Politics as media spectacle

Paul Virilio said, with remarkable acuity, that when a head of state visits a country, he first sets foot in the television. Physical, real presence counts for very little compared to the televisual and broadly media image today, which is the only experience most citizens have of it. This observation, which he formulated in The Desert Screen (1991), reveals that political action largely consists of communication actions. Guy Debord also explained this very well in 1967 in The Society of the Spectacle: “The spectacle is not a collection of images, but a social relation among people, mediated by images.”

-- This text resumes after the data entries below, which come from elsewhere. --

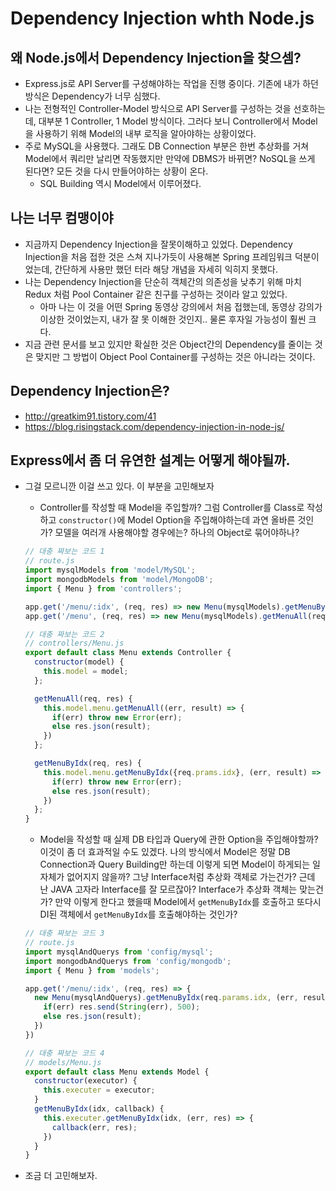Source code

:# Dependency Injection whth Node.js

## 왜 Node.js에서 Dependency Injection을 찾으셈?
- Express.js로 API Server를 구성해야하는 작업을 진행 중이다. 기존에 내가 하던 방식은 Dependency가 너무 심했다.
- 나는 전형적인 Controller-Model 방식으로 API Server를 구성하는 것을 선호하는데, 대부분 1 Controller, 1 Model 방식이다. 그러다 보니 Controller에서 Model을 사용하기 위해 Model의 내부 로직을 알아야하는 상황이었다.
- 주로 MySQL을 사용했다. 그래도 DB Connection 부분은 한번 추상화를 거쳐 Model에서 쿼리만 날리면 작동했지만 만약에 DBMS가 바뀌면? NoSQL을 쓰게 된다면? 모든 것을 다시 만들어야하는 상황이 온다.
  - SQL Building 역시 Model에서 이루어졌다.

## 나는 너무 컴맹이야
- 지금까지 Dependency Injection을 잘못이해하고 있었다. Dependency Injection을 처음 접한 것은 스쳐 지나가듯이 사용해본 Spring 프레임워크 덕분이었는데, 간단하게 사용만 했던 터라 해당 개념을 자세히 익히지 못했다.
- 나는 Dependency Injection을 단순히 객체간의 의존성을 낮추기 위해 마치 Redux 처럼 Pool Container 같은 친구를 구성하는 것이라 알고 있었다.
  - 아마 나는 이 것을 어떤 Spring 동영상 강의에서 처음 접했는데, 동영상 강의가 이상한 것이었는지, 내가 잘 못 이해한 것인지.. 물론 후자일 가능성이 훨씬 크다.
- 지금 관련 문서를 보고 있지만 확실한 것은 Object간의 Dependency를 줄이는 것은 맞지만 그 방법이 Object Pool Container를 구성하는 것은 아니라는 것이다.

## Dependency Injection은?
- http://greatkim91.tistory.com/41
- https://blog.risingstack.com/dependency-injection-in-node-js/

## Express에서 좀 더 유연한 설계는 어떻게 해야될까.
- 그걸 모르니깐 이걸 쓰고 있다. 이 부분을 고민해보자
  - Controller를 작성할 때 Model을 주입할까? 그럼 Controller를 Class로 작성하고 `constructor()`에 Model Option을 주입해야하는데 과연 올바른 것인가? 모델을 여러개 사용해야할 경우에는? 하나의 Object로 묶어야하나?

  ```javascript
  // 대충 짜보는 코드 1
  // route.js
  import mysqlModels from 'model/MySQL';
  import mongodbModels from 'model/MongoDB';
  import { Menu } from 'controllers';

  app.get('/menu/:idx', (req, res) => new Menu(mysqlModels).getMenuByIdx(req, res));
  app.get('/menu', (req, res) => new Menu(mysqlModels).getMenuAll(req, res));
  ```

  ```javascript
  // 대충 짜보는 코드 2
  // controllers/Menu.js
  export default class Menu extends Controller {
    constructor(model) {
      this.model = model;
    };

    getMenuAll(req, res) {
      this.model.menu.getMenuAll((err, result) => {
        if(err) throw new Error(err);
        else res.json(result);        
      })
    };

    getMenuByIdx(req, res) {
      this.model.menu.getMenuByIdx({req.prams.idx}, (err, result) => {
        if(err) throw new Error(err);
        else res.json(result);
      })
    };
  }
  ```

  - Model을 작성할 때 실제 DB 타입과 Query에 관한 Option을 주입해야할까? 이것이 좀 더 효과적일 수도 있겠다. 나의 방식에서 Model은 정말 DB Connection과 Query Building만 하는데 이렇게 되면 Model이 하게되는 일 자체가 없어지지 않을까? 그냥 Interface처럼 추상화 객체로 가는건가? 근데 난 JAVA 고자라 Interface를 잘 모르잖아? Interface가 추상화 객체는 맞는건가? 만약 이렇게 한다고 했을때 Model에서 `getMenuByIdx`를 호출하고 또다시 DI된 객체에서 `getMenuByIdx`를 호출해야하는 것인가?

  ```javascript
  // 대충 짜보는 코드 3
  // route.js
  import mysqlAndQuerys from 'config/mysql';
  import mongodbAndQuerys from 'config/mongodb';
  import { Menu } from 'models';

  app.get('/menu/:idx', (req, res) => {
    new Menu(mysqlAndQuerys).getMenuByIdx(req.params.idx, (err, result) => {
      if(err) res.send(String(err), 500);
      else res.json(result);
    })
  })
  ```

  ```javascript
  // 대충 짜보는 코드 4
  // models/Menu.js
  export default class Menu extends Model {
    constructor(executor) {
      this.executer = executor;
    }
    getMenuByIdx(idx, callback) {
      this.executer.getMenuByIdx(idx, (err, res) => {
        callback(err, res);
      })
    }
  }
  ```
- 조금 더 고민해보자.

Certainly, there are decisions about budgetary choices, social, industrial, and cultural choices, the fundamental work of elected politicians. But the communicational dimension, the presence in the media, the way of addressing the public and occupying media space, particularly social networks, is an integral part of political action. This communication manufactures citizens’ adhesion, not based on the substance of real decisions, but on a skillfully orchestrated political fiction, whose impacts we will now unfold.

Staging, theater, has always accompanied political influence. The media of the 21st century differ only in technical nature from earlier media, whether those of the 20th century or the narratives carried from royal court to royal court by the influencers of yesteryear. One might think the goal is consensual, but no: the conveyed image produces adhesion or rejection, these two movements necessarily going hand in hand: the adhesion of some manufactures the rejection of others; this is how engagement and support can be strong.

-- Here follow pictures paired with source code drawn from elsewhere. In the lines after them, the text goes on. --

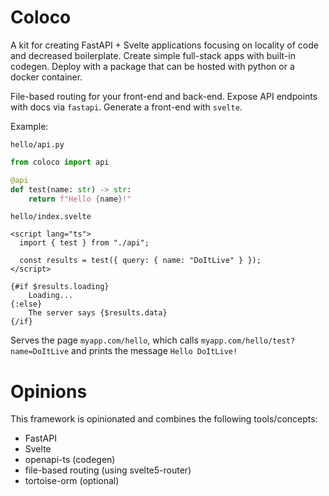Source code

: # Coloco

A kit for creating FastAPI + Svelte applications focusing on locality of code and decreased boilerplate.  Create simple full-stack apps with built-in codegen.  Deploy with a package that can be hosted with python or a docker container.

File-based routing for your front-end and back-end.  Expose API endpoints with docs via `fastapi`.  Generate a front-end with `svelte`.

Example:

`hello/api.py`
```python
from coloco import api

@api
def test(name: str) -> str:
    return f"Hello {name}!"

```

`hello/index.svelte`
```svelte
<script lang="ts">
  import { test } from "./api";

  const results = test({ query: { name: "DoItLive" } });
</script>

{#if $results.loading}
    Loading...
{:else}
    The server says {$results.data}
{/if}
```

Serves the page `myapp.com/hello`, which calls `myapp.com/hello/test?name=DoItLive` and prints the message `Hello DoItLive!`

# Opinions

This framework is opinionated and combines the following tools/concepts:
 * FastAPI
 * Svelte
 * openapi-ts (codegen)
 * file-based routing (using svelte5-router)
 * tortoise-orm (optional)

Narrative radicality against nuance

Thus, political fiction constructs partial characters, never consensual ones. One might think that obtaining the adhesion of the greatest number requires a unifying discourse. But it’s the opposite: radical discourses convince more. In fiction, a simplifying layer of explanation of the world, we want to believe the stories we’re told, the narratives of good guys and bad guys. Hannah Arendt specifies its construction in On Violence (1972): “Factual truth is always related to other people: it concerns events and circumstances in which many are involved; it is established by witnesses and depends on testimony.”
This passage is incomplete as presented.